American Airlines retired its 757, 767, and A330 fleets. Turns out that was an overreaction. United converted its 777s into “preighters” to keep its crews and aircraft busy – that was a good decision in retrospect. All airlines laid off too many senior pilots. Hindsight is 20-20 vision, as they say. Every company had to make choices based on circumstances – some would bet better than others.
Against this backdrop, one must examine December’s delivery rates. Over the past week, our social media followers have seen the following chart. This model, which is updated daily, provides a more detailed view of deliveries. Our delivery tracker focuses on current production models.Â
Let’s look at each of the OEMs for perspective.
Pay attention to the last column in the upper chart, which shows the sum of deliveries for the year. It’s no surprise that 2019 was the high point.
Airbus aims to deliver 770 in 2024. As of this writing, it has delivered 687. Can It deliver another 83 in two weeks? Notice that Airbus misses deliveries only on December 25. Santa’s Elves don’t work this hard!

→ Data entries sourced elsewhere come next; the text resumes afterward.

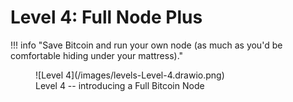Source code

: # Level 4: Full Node Plus

!!! info "Save Bitcoin and run your own node (as much as you'd be comfortable hiding under your mattress)."

<figure markdown>
![Level 4](/images/levels-Level-4.drawio.png)
  <figcaption>Level 4 -- introducing a Full Bitcoin Node</figcaption>
</figure>



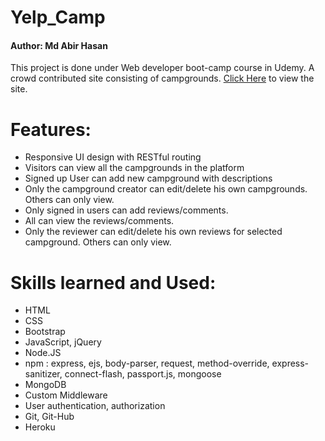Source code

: # Yelp_Camp

<!DOCTYPE HTML>
<html>
<head>
<h4>Author: Md Abir Hasan</h4>
</head>
<body>
<p>This project is done under Web developer boot-camp course in Udemy. A crowd contributed site consisting of campgrounds. 
<a href="https://frozen-headland-11109.herokuapp.com/">Click Here</a> to view the site.</p>

# Features:
<ul>
<li>Responsive UI design with RESTful routing</li>
<li>Visitors can view all the campgrounds in the platform</li>
<li>Signed up User can add new campground with descriptions</li>
<li>Only the campground creator can edit/delete his own campgrounds. Others can only view.</li>
<li>Only signed in users can add reviews/comments.</li>
<li>All can view the reviews/comments.</li>
<li>Only the reviewer can edit/delete his own reviews for selected campground. Others can only view.</li>
</ul>

# Skills learned and Used:
<ul>
<li>HTML</li>
<li>CSS</li>
<li>Bootstrap</li>
<li>JavaScript, jQuery</li>
<li>Node.JS</li>
<li>npm : express, ejs, body-parser, request, method-override, express-sanitizer, connect-flash, passport.js, mongoose</li>
<li>MongoDB</li>
<li>Custom Middleware</li>
<li>User authentication, authorization</li>
<li>Git, Git-Hub</li>
<li>Heroku</li>
  </ul>
</body>
</html>
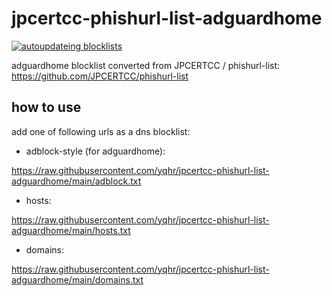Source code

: # jpcertcc-phishurl-list-adguardhome

[![autoupdateing blocklists](https://github.com/yqhr/jpcertcc-phishurl-list-adguardhome/actions/workflows/action.yml/badge.svg)](https://github.com/yqhr/jpcertcc-phishurl-list-adguardhome/actions/workflows/action.yml)

adguardhome blocklist converted from JPCERTCC / phishurl-list:
https://github.com/JPCERTCC/phishurl-list


## how to use

add one of following urls as a dns blocklist:

- adblock-style (for adguardhome):

https://raw.githubusercontent.com/yqhr/jpcertcc-phishurl-list-adguardhome/main/adblock.txt

- hosts:

https://raw.githubusercontent.com/yqhr/jpcertcc-phishurl-list-adguardhome/main/hosts.txt

- domains:

https://raw.githubusercontent.com/yqhr/jpcertcc-phishurl-list-adguardhome/main/domains.txt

Here’s the same two charts for Boeing.
Boeing has faced a series of disruptive shocks, including groundings, production delays, and, most recently, a strike. As of this writing, Boeing’s 2024 delivery score is 326 against a 415 target. While reaching that target looks unlikely, it is essential to mention that Boeing is recovering from the strike, as evidenced by the rising number of first flights.

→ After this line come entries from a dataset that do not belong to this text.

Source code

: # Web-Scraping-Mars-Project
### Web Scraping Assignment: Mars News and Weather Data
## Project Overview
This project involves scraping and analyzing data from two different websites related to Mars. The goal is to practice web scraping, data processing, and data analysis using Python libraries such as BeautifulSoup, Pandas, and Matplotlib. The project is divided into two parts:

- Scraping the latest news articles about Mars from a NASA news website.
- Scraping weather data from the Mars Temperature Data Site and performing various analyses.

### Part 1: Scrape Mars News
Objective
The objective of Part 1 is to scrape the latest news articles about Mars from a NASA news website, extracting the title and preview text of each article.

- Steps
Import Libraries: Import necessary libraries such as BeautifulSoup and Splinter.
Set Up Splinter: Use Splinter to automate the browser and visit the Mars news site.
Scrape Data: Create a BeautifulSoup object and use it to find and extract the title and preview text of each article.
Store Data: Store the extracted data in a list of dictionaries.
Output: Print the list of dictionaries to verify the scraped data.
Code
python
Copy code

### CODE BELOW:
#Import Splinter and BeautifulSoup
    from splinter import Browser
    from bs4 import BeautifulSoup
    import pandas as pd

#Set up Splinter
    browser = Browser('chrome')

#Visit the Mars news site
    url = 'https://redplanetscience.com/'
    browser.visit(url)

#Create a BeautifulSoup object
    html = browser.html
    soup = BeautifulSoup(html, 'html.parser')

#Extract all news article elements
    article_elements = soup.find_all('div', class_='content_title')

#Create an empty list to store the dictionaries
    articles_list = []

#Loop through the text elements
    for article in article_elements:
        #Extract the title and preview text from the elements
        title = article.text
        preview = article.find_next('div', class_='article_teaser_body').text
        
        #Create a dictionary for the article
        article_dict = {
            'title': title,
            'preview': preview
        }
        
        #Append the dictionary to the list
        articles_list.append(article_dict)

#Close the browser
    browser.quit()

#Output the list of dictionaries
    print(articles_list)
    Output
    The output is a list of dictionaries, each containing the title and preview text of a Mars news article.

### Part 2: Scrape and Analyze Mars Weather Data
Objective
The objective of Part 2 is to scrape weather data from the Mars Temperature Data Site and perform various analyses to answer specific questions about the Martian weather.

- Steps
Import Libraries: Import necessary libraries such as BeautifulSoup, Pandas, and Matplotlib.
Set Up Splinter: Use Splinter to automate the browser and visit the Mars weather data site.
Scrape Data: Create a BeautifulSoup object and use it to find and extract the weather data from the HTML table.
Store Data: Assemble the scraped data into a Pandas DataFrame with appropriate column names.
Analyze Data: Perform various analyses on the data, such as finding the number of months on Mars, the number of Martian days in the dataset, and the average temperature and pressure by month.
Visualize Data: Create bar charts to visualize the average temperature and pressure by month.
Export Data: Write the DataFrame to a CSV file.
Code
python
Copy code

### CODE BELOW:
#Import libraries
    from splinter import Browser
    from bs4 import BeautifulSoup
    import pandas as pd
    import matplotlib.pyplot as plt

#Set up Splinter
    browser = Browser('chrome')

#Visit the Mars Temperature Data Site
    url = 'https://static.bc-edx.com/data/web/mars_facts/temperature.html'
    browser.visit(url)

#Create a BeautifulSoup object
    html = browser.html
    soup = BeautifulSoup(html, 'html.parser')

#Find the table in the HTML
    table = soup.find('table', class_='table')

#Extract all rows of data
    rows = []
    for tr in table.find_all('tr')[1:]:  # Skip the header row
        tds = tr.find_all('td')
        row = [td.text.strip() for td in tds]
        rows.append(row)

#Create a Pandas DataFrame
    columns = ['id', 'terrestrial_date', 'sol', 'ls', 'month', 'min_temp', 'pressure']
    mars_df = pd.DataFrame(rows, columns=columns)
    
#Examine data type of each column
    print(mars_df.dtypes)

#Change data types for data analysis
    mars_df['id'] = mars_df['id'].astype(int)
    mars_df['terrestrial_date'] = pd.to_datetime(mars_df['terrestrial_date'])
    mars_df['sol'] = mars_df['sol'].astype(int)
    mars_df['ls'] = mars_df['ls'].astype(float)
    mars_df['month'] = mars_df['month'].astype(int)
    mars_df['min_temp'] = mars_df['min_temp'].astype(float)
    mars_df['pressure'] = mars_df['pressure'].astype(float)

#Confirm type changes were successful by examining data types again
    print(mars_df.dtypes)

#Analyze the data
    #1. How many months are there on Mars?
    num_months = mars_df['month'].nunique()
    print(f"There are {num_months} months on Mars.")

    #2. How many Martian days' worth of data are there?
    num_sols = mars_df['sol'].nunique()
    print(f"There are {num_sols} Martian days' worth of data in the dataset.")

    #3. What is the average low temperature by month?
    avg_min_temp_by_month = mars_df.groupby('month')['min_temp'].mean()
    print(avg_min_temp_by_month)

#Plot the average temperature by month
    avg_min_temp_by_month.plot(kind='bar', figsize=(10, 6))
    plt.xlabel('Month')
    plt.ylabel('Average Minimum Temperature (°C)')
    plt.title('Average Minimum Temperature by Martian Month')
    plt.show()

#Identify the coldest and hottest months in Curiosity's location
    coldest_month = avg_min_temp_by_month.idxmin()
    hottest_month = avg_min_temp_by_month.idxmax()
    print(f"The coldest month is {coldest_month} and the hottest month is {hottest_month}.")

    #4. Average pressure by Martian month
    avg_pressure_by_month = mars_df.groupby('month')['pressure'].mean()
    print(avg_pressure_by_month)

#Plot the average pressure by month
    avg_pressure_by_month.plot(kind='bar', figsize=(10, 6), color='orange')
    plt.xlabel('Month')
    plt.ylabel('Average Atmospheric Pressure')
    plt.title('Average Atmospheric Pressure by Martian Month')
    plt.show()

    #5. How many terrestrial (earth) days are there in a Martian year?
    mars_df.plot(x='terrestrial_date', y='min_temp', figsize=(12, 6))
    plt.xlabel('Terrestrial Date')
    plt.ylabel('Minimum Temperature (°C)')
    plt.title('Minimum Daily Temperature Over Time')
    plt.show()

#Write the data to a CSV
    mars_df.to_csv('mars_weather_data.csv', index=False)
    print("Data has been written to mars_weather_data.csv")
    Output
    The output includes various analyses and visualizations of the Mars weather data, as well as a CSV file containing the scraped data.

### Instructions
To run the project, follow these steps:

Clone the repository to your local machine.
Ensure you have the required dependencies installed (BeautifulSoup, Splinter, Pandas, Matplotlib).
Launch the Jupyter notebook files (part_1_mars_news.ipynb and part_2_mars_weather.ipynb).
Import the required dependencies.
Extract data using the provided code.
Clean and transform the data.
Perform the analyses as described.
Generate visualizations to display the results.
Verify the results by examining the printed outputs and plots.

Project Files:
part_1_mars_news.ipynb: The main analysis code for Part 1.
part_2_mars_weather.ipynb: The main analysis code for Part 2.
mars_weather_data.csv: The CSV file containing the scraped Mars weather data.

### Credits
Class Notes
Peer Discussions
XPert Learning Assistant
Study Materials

It may have been an awful year for Boeing, but 2025 looks much better. For the sake of the entire commercial aviation silo, Boeing’s recovery is crucial. Everyone wants and needs a stable duopoly.
COMAC
COMAC is widening its market view beyond China, opening Singapore and Hong Kong offices. This is good for the industry because this move should encourage COMAC to be more open and forthcoming about their plans.
Notice that the ARJ21 is now named the C909 to be consistent with COMAC’s model naming. The C909 production system is more productive and has a more extensive inventory. COMAC depends on the Western supply chain for significant parts like avionics and engines. As a smaller OEM, it might get slower supply chain deliveries than the duopoly.

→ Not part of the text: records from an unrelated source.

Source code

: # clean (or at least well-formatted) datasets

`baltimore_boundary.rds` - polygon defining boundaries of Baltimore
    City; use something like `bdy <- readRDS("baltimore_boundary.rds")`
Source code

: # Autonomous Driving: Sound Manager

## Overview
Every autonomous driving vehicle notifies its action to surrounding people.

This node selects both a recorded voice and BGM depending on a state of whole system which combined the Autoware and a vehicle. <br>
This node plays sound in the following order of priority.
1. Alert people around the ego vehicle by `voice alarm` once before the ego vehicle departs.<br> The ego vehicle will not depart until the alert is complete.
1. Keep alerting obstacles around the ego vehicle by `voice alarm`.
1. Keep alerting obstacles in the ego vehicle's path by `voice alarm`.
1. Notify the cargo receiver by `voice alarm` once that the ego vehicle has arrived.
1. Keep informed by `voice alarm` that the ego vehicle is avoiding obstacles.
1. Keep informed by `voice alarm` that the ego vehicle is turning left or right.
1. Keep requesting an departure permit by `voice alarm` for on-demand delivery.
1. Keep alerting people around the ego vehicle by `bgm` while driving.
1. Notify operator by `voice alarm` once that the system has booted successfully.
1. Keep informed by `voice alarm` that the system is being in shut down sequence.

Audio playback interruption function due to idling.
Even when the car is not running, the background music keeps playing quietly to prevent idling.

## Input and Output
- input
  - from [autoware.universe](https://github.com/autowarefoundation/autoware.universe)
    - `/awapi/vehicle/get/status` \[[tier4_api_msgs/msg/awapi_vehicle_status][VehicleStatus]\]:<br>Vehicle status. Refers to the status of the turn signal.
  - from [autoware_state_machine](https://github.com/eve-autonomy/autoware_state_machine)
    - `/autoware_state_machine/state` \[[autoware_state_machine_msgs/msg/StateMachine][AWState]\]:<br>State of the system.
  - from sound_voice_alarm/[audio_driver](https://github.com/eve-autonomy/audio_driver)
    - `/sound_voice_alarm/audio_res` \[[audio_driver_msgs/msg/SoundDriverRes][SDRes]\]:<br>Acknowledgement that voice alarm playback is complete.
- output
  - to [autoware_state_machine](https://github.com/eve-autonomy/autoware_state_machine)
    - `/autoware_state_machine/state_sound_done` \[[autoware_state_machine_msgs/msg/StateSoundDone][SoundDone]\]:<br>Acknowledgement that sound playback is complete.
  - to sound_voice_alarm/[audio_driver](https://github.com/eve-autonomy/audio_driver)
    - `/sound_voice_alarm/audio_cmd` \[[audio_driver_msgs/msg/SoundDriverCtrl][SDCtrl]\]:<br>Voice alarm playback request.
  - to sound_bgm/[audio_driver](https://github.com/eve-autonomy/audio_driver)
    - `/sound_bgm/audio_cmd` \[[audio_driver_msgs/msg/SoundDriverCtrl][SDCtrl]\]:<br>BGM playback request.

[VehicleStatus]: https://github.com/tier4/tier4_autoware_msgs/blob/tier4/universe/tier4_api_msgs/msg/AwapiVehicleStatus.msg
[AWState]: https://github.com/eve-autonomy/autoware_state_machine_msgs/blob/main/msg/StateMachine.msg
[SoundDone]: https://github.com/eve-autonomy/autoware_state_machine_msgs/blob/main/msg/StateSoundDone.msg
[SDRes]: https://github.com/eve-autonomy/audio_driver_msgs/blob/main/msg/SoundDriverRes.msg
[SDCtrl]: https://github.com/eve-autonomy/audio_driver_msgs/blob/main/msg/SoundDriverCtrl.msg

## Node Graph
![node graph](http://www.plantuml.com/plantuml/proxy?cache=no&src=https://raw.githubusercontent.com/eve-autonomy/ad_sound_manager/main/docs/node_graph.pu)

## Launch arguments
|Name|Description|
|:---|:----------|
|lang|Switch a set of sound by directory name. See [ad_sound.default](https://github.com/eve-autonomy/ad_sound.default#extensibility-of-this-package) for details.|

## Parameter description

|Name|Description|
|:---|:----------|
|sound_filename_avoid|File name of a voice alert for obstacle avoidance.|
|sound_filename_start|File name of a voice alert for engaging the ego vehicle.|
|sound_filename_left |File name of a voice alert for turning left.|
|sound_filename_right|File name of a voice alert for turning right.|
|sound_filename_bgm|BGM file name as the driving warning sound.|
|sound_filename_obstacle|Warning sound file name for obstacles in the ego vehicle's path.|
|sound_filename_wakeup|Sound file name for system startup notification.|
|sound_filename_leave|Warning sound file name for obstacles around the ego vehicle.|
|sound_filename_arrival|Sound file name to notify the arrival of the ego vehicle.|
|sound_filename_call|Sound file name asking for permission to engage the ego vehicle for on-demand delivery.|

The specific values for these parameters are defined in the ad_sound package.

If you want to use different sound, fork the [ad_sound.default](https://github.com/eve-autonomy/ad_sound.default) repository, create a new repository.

This is the OEM everyone is watching because it had a very good 2024. After an arduous recovery from the pandemic and a broken merger with Boeing, EMBRAER has clawed back. Its business jets are market leaders (not reported here), and its defense business is having its best year as the C-390 wins competition after competition.
Unlike the other OEMs, EMBRAER has a monopoly segment; it is the only regional jet supplier that meets Western standards. The ERJ-175 model continues to win new and replacement business in the vital US regional airline market. It has now also started to win ERJ-175 business in Nigeria and India. Both these markets are likely to influence other operators to consider this model.
Although Embraer is a smaller OEM and receives less attention from the supply chain, it has another advantage. EMBRAER is more vertically integrated; it builds its wings and landing gear and develops its (now fifth-generation) fly-by-wire software. Moreover, the company focuses intensely on internal engineering creativity. This IP is then spread across the company’s entire portfolio. EMBRAER’s leadership points to this function as a key driver in its recovery.
While its flagship E2 line continues to seek orders to fill the backlog and get back to pre-pandemic production levels, EMBRAER is being closely watched. This OEM is expected to try to break into the duopoly because it has the engineering talent.
Conclusion
All four OEMs are working through the supply chain fracas. The supply chain suffers from technical challenges among engine makers, for example. Then there is the critical shortage of skilled labor entering the silo. This hunt for talent remains brutal. Aerospace does not look attractive enough to work; for those who find it appealing, Space X is where they want to go.
The OEMs and the entire supply chain must find creative ways to attract the needed talent: the NetZero goal and other fascinating aspects of commercial flight beckon. Fixing the talent shortage will go a long way toward fixing the supply chain.